On Thu, 15 Aug 2024 at 19:50, Alexey Dvoichenkov <alexey@hyperplane.net> wrote:

I gave v3 another look. One tiny thing I've noticed is that you
removed ExecHashGetHashValue() but not its forward declaration in
include/executor/nodeHash.h

Fixed

I also reviewed the JIT code this time, it looks reasonable to
me. I've added names to some variables to make the IR easier to
read. (Probably best to squash it into your patch, if you want to
apply this.)

Thanks. I've included that.

I made another complete pass over this today and I noticed that there
were a few cases where I wasn't properly setting resnull and resvalue
to (Datum) 0.

I'm happy with the patch now. I am aware nothing currently uses
EEOP_HASHDATUM_SET_INITVAL, but I want to get moving with the Hash
Aggregate usages of this code fairly quickly and I'd rather get the
ExprState step code done now and not have to change it again.

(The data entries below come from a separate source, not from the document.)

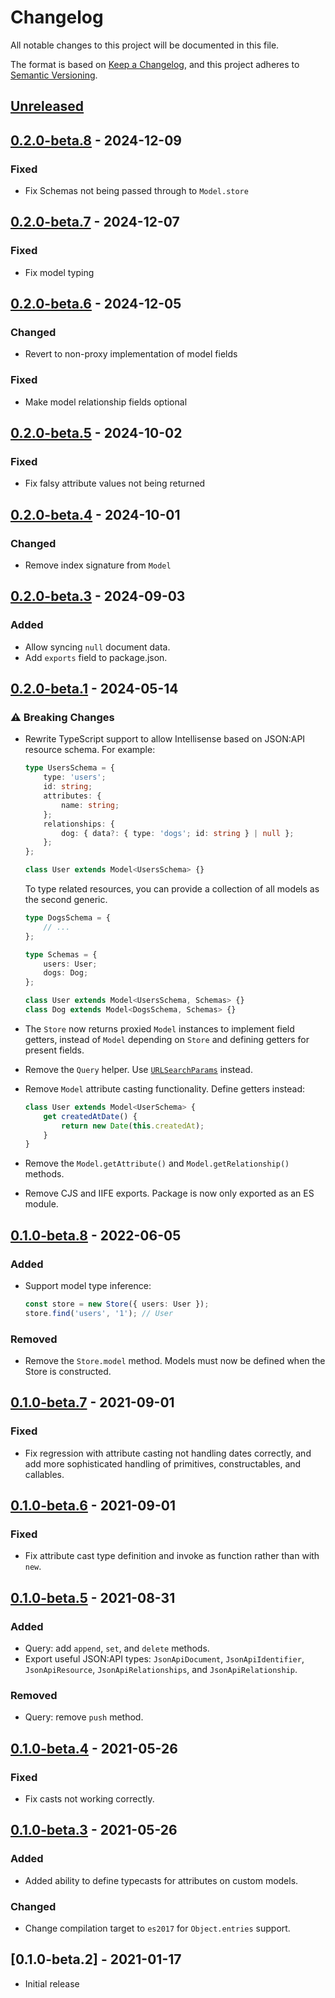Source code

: # Changelog

All notable changes to this project will be documented in this file.

The format is based on [Keep a Changelog](https://keepachangelog.com/en/1.0.0/),
and this project adheres to [Semantic Versioning](https://semver.org/spec/v2.0.0.html).

## [Unreleased]

## [0.2.0-beta.8] - 2024-12-09

### Fixed

-   Fix Schemas not being passed through to `Model.store`

## [0.2.0-beta.7] - 2024-12-07

### Fixed

-   Fix model typing

## [0.2.0-beta.6] - 2024-12-05

### Changed

-   Revert to non-proxy implementation of model fields

### Fixed

-   Make model relationship fields optional

## [0.2.0-beta.5] - 2024-10-02

### Fixed

-   Fix falsy attribute values not being returned

## [0.2.0-beta.4] - 2024-10-01

### Changed

-   Remove index signature from `Model`

## [0.2.0-beta.3] - 2024-09-03

### Added

-   Allow syncing `null` document data.
-   Add `exports` field to package.json.

## [0.2.0-beta.1] - 2024-05-14

### ⚠️ Breaking Changes

-   Rewrite TypeScript support to allow Intellisense based on JSON:API resource schema. For example:

    ```ts
    type UsersSchema = {
        type: 'users';
        id: string;
        attributes: {
            name: string;
        };
        relationships: {
            dog: { data?: { type: 'dogs'; id: string } | null };
        };
    };

    class User extends Model<UsersSchema> {}
    ```

    To type related resources, you can provide a collection of all models as the second generic.

    ```ts
    type DogsSchema = {
        // ...
    };

    type Schemas = {
        users: User;
        dogs: Dog;
    };

    class User extends Model<UsersSchema, Schemas> {}
    class Dog extends Model<DogsSchema, Schemas> {}
    ```

-   The `Store` now returns proxied `Model` instances to implement field getters, instead of `Model` depending on `Store` and defining getters for present fields.

-   Remove the `Query` helper. Use [`URLSearchParams`](https://developer.mozilla.org/en-US/docs/Web/API/URLSearchParams) instead.

-   Remove `Model` attribute casting functionality. Define getters instead:

    ```ts
    class User extends Model<UserSchema> {
        get createdAtDate() {
            return new Date(this.createdAt);
        }
    }
    ```

-   Remove the `Model.getAttribute()` and `Model.getRelationship()` methods.
-   Remove CJS and IIFE exports. Package is now only exported as an ES module.

## [0.1.0-beta.8] - 2022-06-05

### Added

-   Support model type inference:

    ```ts
    const store = new Store({ users: User });
    store.find('users', '1'); // User
    ```

### Removed

-   Remove the `Store.model` method. Models must now be defined when the Store is constructed.

## [0.1.0-beta.7] - 2021-09-01

### Fixed

-   Fix regression with attribute casting not handling dates correctly, and add more sophisticated handling of primitives, constructables, and callables.

## [0.1.0-beta.6] - 2021-09-01

### Fixed

-   Fix attribute cast type definition and invoke as function rather than with `new`.

## [0.1.0-beta.5] - 2021-08-31

### Added

-   Query: add `append`, `set`, and `delete` methods.
-   Export useful JSON:API types: `JsonApiDocument`, `JsonApiIdentifier`, `JsonApiResource`, `JsonApiRelationships`, and `JsonApiRelationship`.

### Removed

-   Query: remove `push` method.

## [0.1.0-beta.4] - 2021-05-26

### Fixed

-   Fix casts not working correctly.

## [0.1.0-beta.3] - 2021-05-26

### Added

-   Added ability to define typecasts for attributes on custom models.

### Changed

-   Change compilation target to `es2017` for `Object.entries` support.

## [0.1.0-beta.2] - 2021-01-17

-   Initial release

[unreleased]: https://github.com/tobyzerner/json-api-models/compare/v0.2.0-beta.8...HEAD
[0.2.0-beta.8]: https://github.com/tobyzerner/json-api-models/compare/v0.2.0-beta.7...v0.2.0-beta.8
[0.2.0-beta.7]: https://github.com/tobyzerner/json-api-models/compare/v0.2.0-beta.6...v0.2.0-beta.7
[0.2.0-beta.6]: https://github.com/tobyzerner/json-api-models/compare/v0.2.0-beta.5...v0.2.0-beta.6
[0.2.0-beta.5]: https://github.com/tobyzerner/json-api-models/compare/v0.2.0-beta.4...v0.2.0-beta.5
[0.2.0-beta.4]: https://github.com/tobyzerner/json-api-models/compare/v0.2.0-beta.3...v0.2.0-beta.4
[0.2.0-beta.3]: https://github.com/tobyzerner/json-api-models/compare/v0.2.0-beta.1...v0.2.0-beta.3
[0.2.0-beta.1]: https://github.com/tobyzerner/json-api-models/compare/v0.1.0-beta.8...v0.2.0-beta.1
[0.1.0-beta.8]: https://github.com/tobyzerner/json-api-models/compare/v0.1.0-beta.7...v0.1.0-beta.8
[0.1.0-beta.7]: https://github.com/tobyzerner/json-api-models/compare/v0.1.0-beta.6...v0.1.0-beta.7
[0.1.0-beta.6]: https://github.com/tobyzerner/json-api-models/compare/v0.1.0-beta.5...v0.1.0-beta.6
[0.1.0-beta.5]: https://github.com/tobyzerner/json-api-models/compare/v0.1.0-beta.4...v0.1.0-beta.5
[0.1.0-beta.4]: https://github.com/tobyzerner/json-api-models/compare/v0.1.0-beta.3...v0.1.0-beta.4
[0.1.0-beta.3]: https://github.com/tobyzerner/json-api-models/compare/v0.1.0-beta.1...v0.1.0-beta.3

v4 patch attached. If nobody else wants to look at this then I'm
planning on pushing it soon.

David

Attachments:

v4-0001-Speed-up-Hash-Join-by-making-ExprStates-support-h.patchapplication/octet-stream; name=v4-0001-Speed-up-Hash-Join-by-making-ExprStates-support-h.patchDownload
From 20f2381eb4fe3eb18a8afd15ecbe6c5142e5357d Mon Sep 17 00:00:00 2001
From: David Rowley <dgrowley@gmail.com>
Date: Fri, 10 May 2024 20:22:07 +1200
Subject: [PATCH v4] Speed up Hash Join by making ExprStates support hashing

Here we add ExprState support for obtaining a 32-bit hash value from a
list of expressions.  This allows both faster hashing and also JIT
compilation of these expressions.  This is especially useful when hash
joins have multiple join keys as the previous code called ExecEvalExpr on
each hash join key individually and that was inefficient as tuple
deformation would have only taken into account one key at a time, which
could lead to walking the tuple once for each join key.  With the new
code, we'll determine the maximum attribute required and deform the tuple
to that point only once.

Some performance tests done with this change have shown up to a 20%
performance increase of a query containing a Hash Join without JIT
compilation and up to a 26% performance increase when JIT is enabled and
optimization and inlining were performed by the JIT compiler.  The
performance increase with 1 join column was less with a 14% increase
with and without JIT.  This test was done using a fairly small hash
table and a large number of hash probes.  The increase will likely be
less with large tables, especially ones larger than L3 cache as memory
pressure is more likely to be the limiting factor there.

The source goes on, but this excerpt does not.